• What the task asks
Scan the entries that follow and copy out every line containing "TOWARDS".
- Opening Delimiter -
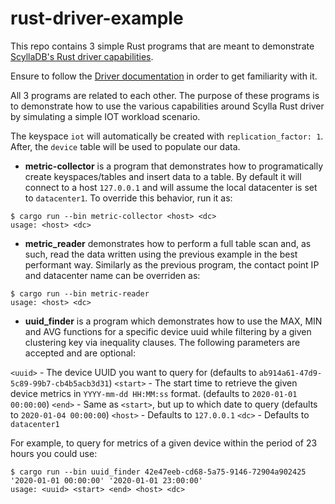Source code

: # rust-driver-example

This repo contains 3 simple Rust programs that are meant to demonstrate [ScyllaDB's Rust driver capabilities](https://github.com/scylladb/scylla-rust-driver/).

Ensure to follow the [Driver documentation](https://cvybhu.github.io/scyllabook/index.html) in order to get familiarity with it.

All 3 programs are related to each other. The purpose of these programs is to demonstrate how to use the various capabilities around Scylla Rust driver by simulating a simple IOT workload scenario.

The keyspace `iot` will automatically be created with `replication_factor: 1`. After, the `device` table will be used to populate our data.

- **metric-collector** is a program that demonstrates how to programatically create keyspaces/tables and insert data to a table. By default it will connect to a host `127.0.0.1` and will assume the local datacenter is set to `datacenter1`. To override this behavior, run it as: 

```shell
$ cargo run --bin metric-collector <host> <dc> 
usage: <host> <dc> 
```

- **metric_reader** demonstrates how to perform a full table scan and, as such, read the data written using the previous example in the best performant way. Similarly as the previous program, the contact point IP and datacenter name can be overriden as:

```shell
$ cargo run --bin metric-reader
usage: <host> <dc>
```

- **uuid_finder** is a program which demonstrates how to use the MAX, MIN and AVG functions for a specific device uuid while filtering by a given clustering key via inequality clauses. The following parameters are accepted and are optional: 

`<uuid>`  - The device UUID you want to query for (defaults to `ab914a61-47d9-5c89-99b7-cb4b5acb3d31`)
`<start>` - The start time to retrieve the given device metrics in `YYYY-mm-dd HH:MM:ss` format. (defaults to `2020-01-01 00:00:00`)
`<end>`   - Same as `<start>`, but up to which date to query (defaults to `2020-01-04 00:00:00`)
`<host>`  - Defaults to `127.0.0.1`
`<dc>`    - Defaults to `datacenter1`

For example, to query for metrics of a given device within the period of 23 hours you could use:

```shell
$ cargo run --bin uuid_finder 42e47eeb-cd68-5a75-9146-72904a902425 '2020-01-01 00:00:00' '2020-01-01 23:00:00'
usage: <uuid> <start> <end> <host> <dc>
```
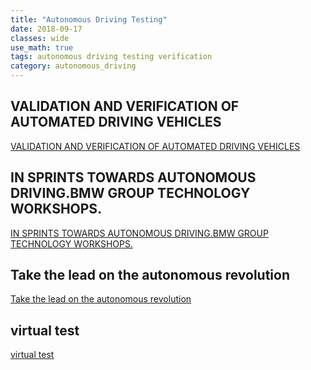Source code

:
 ```yaml
---
title: "Autonomous Driving Testing"
date: 2018-09-17
classes: wide
use_math: true
tags: autonomous driving testing verification
category: autonomous_driving
---
```


## VALIDATION AND VERIFICATION OF AUTOMATED DRIVING VEHICLES 
[VALIDATION AND VERIFICATION OF AUTOMATED DRIVING VEHICLES](https://www.autonomous-driving-berlin.com/wp-content/uploads/2018/03/D1-SA1_van-der-Made_TASS-International.pdf)

## IN SPRINTS TOWARDS AUTONOMOUS DRIVING.BMW GROUP TECHNOLOGY WORKSHOPS.
[IN SPRINTS TOWARDS AUTONOMOUS DRIVING.BMW GROUP TECHNOLOGY WORKSHOPS.](https://www.bmwgroup.com/content/dam/bmw-group-websites/bmwgroup_com/ir/technologie_workshops/Technology_Workshops_Autonomous_Driving.pdf)

## Take the lead on the autonomous revolution
[Take the lead on the autonomous revolution](https://www.autonomous-driving-berlin.com/wp-content/uploads/2018/03/D2-SA2_Gallee_Optis-World.pdf)

## virtual test
[virtual test](http://www.rfpro.com/)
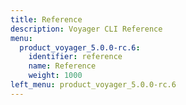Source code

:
 ```yaml
---
title: Reference
description: Voyager CLI Reference
menu:
  product_voyager_5.0.0-rc.6:
    identifier: reference
    name: Reference
    weight: 1000
left_menu: product_voyager_5.0.0-rc.6
---
```

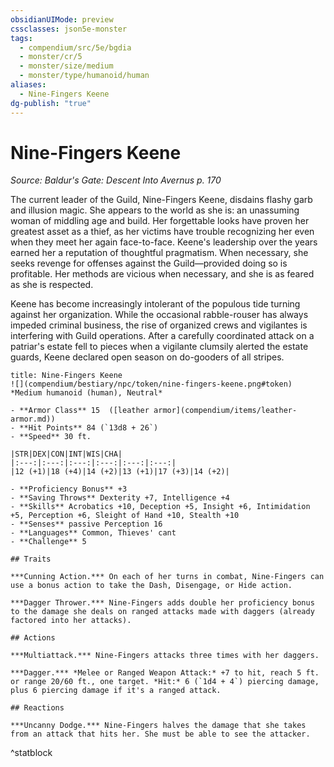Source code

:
 ```yaml
---
obsidianUIMode: preview
cssclasses: json5e-monster
tags:
  - compendium/src/5e/bgdia
  - monster/cr/5
  - monster/size/medium
  - monster/type/humanoid/human
aliases:
  - Nine-Fingers Keene
dg-publish: "true"
---
```

# Nine-Fingers Keene
*Source: Baldur's Gate: Descent Into Avernus p. 170*  

The current leader of the Guild, Nine-Fingers Keene, disdains flashy garb and illusion magic. She appears to the world as she is: an unassuming woman of middling age and build. Her forgettable looks have proven her greatest asset as a thief, as her victims have trouble recognizing her even when they meet her again face-to-face. Keene's leadership over the years earned her a reputation of thoughtful pragmatism. When necessary, she seeks revenge for offenses against the Guild—provided doing so is profitable. Her methods are vicious when necessary, and she is as feared as she is respected.

Keene has become increasingly intolerant of the populous tide turning against her organization. While the occasional rabble-rouser has always impeded criminal business, the rise of organized crews and vigilantes is interfering with Guild operations. After a carefully coordinated attack on a patriar's estate fell to pieces when a vigilante clumsily alerted the estate guards, Keene declared open season on do-gooders of all stripes.

```ad-statblock
title: Nine-Fingers Keene
![](compendium/bestiary/npc/token/nine-fingers-keene.png#token)
*Medium humanoid (human), Neutral*

- **Armor Class** 15  ([leather armor](compendium/items/leather-armor.md))
- **Hit Points** 84 (`13d8 + 26`)
- **Speed** 30 ft.

|STR|DEX|CON|INT|WIS|CHA|
|:---:|:---:|:---:|:---:|:---:|:---:|
|12 (+1)|18 (+4)|14 (+2)|13 (+1)|17 (+3)|14 (+2)|

- **Proficiency Bonus** +3
- **Saving Throws** Dexterity +7, Intelligence +4
- **Skills** Acrobatics +10, Deception +5, Insight +6, Intimidation +5, Perception +6, Sleight of Hand +10, Stealth +10
- **Senses** passive Perception 16
- **Languages** Common, Thieves' cant
- **Challenge** 5

## Traits

***Cunning Action.*** On each of her turns in combat, Nine-Fingers can use a bonus action to take the Dash, Disengage, or Hide action.

***Dagger Thrower.*** Nine-Fingers adds double her proficiency bonus to the damage she deals on ranged attacks made with daggers (already factored into her attacks).

## Actions

***Multiattack.*** Nine-Fingers attacks three times with her daggers.

***Dagger.*** *Melee or Ranged Weapon Attack:* +7 to hit, reach 5 ft. or range 20/60 ft., one target. *Hit:* 6 (`1d4 + 4`) piercing damage, plus 6 piercing damage if it's a ranged attack.

## Reactions

***Uncanny Dodge.*** Nine-Fingers halves the damage that she takes from an attack that hits her. She must be able to see the attacker.
```
^statblock
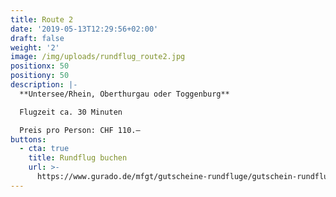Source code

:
 ```yaml
---
title: Route 2
date: '2019-05-13T12:29:56+02:00'
draft: false
weight: '2'
image: /img/uploads/rundflug_route2.jpg
positionx: 50
positiony: 50
description: |-
  **Untersee/Rhein, Oberthurgau oder Toggenburg**

  Flugzeit ca. 30 Minuten

  Preis pro Person: CHF 110.–
buttons:
  - cta: true
    title: Rundflug buchen
    url: >-
      https://www.gurado.de/mfgt/gutscheine-rundfluge/gutschein-rundflug-route-2.html
---
```


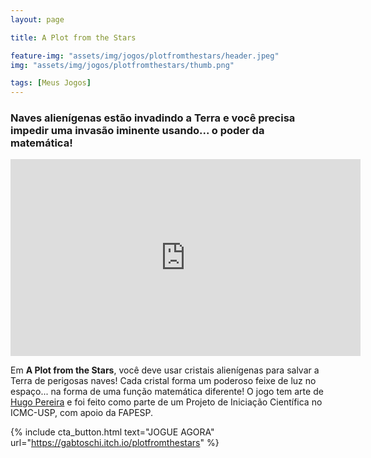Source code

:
 ```yaml
---
layout: page

title: A Plot from the Stars

feature-img: "assets/img/jogos/plotfromthestars/header.jpeg"
img: "assets/img/jogos/plotfromthestars/thumb.png"

tags: [Meus Jogos]
---
```


### Naves alienígenas estão invadindo a Terra e você precisa impedir uma invasão iminente usando... o poder da matemática!

<div class="iframe-wrapper"><iframe width="560" height="315" src="https://www.youtube.com/embed/PpL9-dPvpkU" title="YouTube video player" frameborder="0" allow="accelerometer; autoplay; clipboard-write; encrypted-media; gyroscope; picture-in-picture" allowfullscreen></iframe></div>

Em **A Plot from the Stars**, você deve usar cristais alienígenas para salvar a Terra de perigosas naves! Cada cristal forma um poderoso feixe de luz no espaço... na forma de uma função matemática diferente! O jogo tem arte de [Hugo Pereira](https://www.instagram.com/hugop.arts/) e foi feito como parte de um Projeto de Iniciação Científica no ICMC-USP, com apoio da FAPESP.

{% include cta_button.html text="JOGUE AGORA" url="https://gabtoschi.itch.io/plotfromthestars" %}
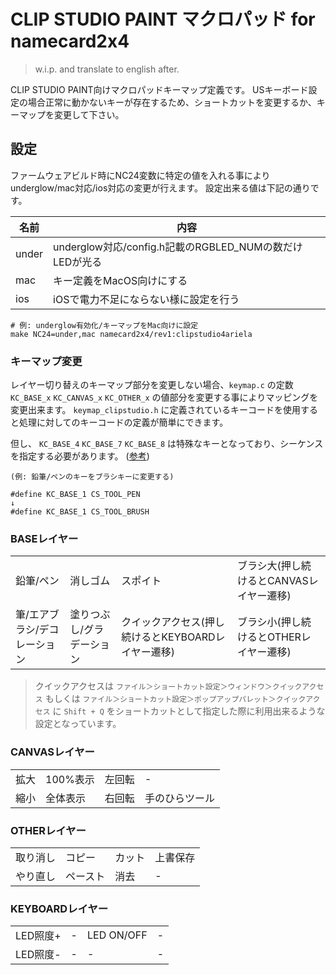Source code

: # CLIP STUDIO PAINT マクロパッド for namecard2x4

> w.i.p. and translate to english after.

CLIP STUDIO PAINT向けマクロパッドキーマップ定義です。
USキーボード設定の場合正常に動かないキーが存在するため、ショートカットを変更するか、キーマップを変更して下さい。

## 設定
ファームウェアビルド時にNC24変数に特定の値を入れる事によりunderglow/mac対応/ios対応の変更が行えます。
設定出来る値は下記の通りです。

| 名前 | 内容 |
|------|------|
| under | underglow対応/config.h記載のRGBLED_NUMの数だけLEDが光る |
| mac   | キー定義をMacOS向けにする |
| ios   | iOSで電力不足にならない様に設定を行う |

```
# 例: underglow有効化/キーマップをMac向けに設定
make NC24=under,mac namecard2x4/rev1:clipstudio4ariela
```

### キーマップ変更
レイヤー切り替えのキーマップ部分を変更しない場合、`keymap.c` の定数 `KC_BASE_x` `KC_CANVAS_x` `KC_OTHER_x` の値部分を変更する事によりマッピングを変更出来ます。
`keymap_clipstudio.h` に定義されているキーコードを使用すると処理に対してのキーコードの定義が簡単にできます。

但し、 `KC_BASE_4` `KC_BASE_7` `KC_BASE_8` は特殊なキーとなっており、シーケンスを指定する必要があります。 ([参考](https://docs.qmk.fm/#/feature_macros))

```
(例: 鉛筆/ペンのキーをブラシキーに変更する)

#define KC_BASE_1 CS_TOOL_PEN
↓
#define KC_BASE_1 CS_TOOL_BRUSH
```

### BASEレイヤー

|||||
|---|---|---|---|
| 鉛筆/ペン | 消しゴム | スポイト | ブラシ大(押し続けるとCANVASレイヤー遷移) |
| 筆/エアブラシ/デコレーション | 塗りつぶし/グラデーション | クイックアクセス(押し続けるとKEYBOARDレイヤー遷移) |ブラシ小(押し続けるとOTHERレイヤー遷移) |

> クイックアクセスは `ファイル＞ショートカット設定＞ウィンドウ＞クイックアクセス` もしくは `ファイル＞ショートカット設定＞ポップアップパレット＞クイックアクセス` に `Shift + Q` をショートカットとして指定した際に利用出来るような設定となっています。

### CANVASレイヤー

|||||
|---|---|---|---|
| 拡大 | 100%表示 | 左回転 | - |
| 縮小 | 全体表示 | 右回転 | 手のひらツール |

### OTHERレイヤー

|||||
|---|---|---|---|
| 取り消し | コピー | カット | 上書保存 |
| やり直し | ペースト | 消去 | - |

### KEYBOARDレイヤー

|||||
|---|---|---|---|
| LED照度+ | - | LED ON/OFF | - |
| LED照度- | - | - | - |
- Closing Delimiter -
• Response for this exercise
## IN SPRINTS TOWARDS AUTONOMOUS DRIVING.BMW GROUP TECHNOLOGY WORKSHOPS.
[IN SPRINTS TOWARDS AUTONOMOUS DRIVING.BMW GROUP TECHNOLOGY WORKSHOPS.](https://www.bmwgroup.com/content/dam/bmw-group-websites/bmwgroup_com/ir/technologie_workshops/Technology_Workshops_Autonomous_Driving.pdf)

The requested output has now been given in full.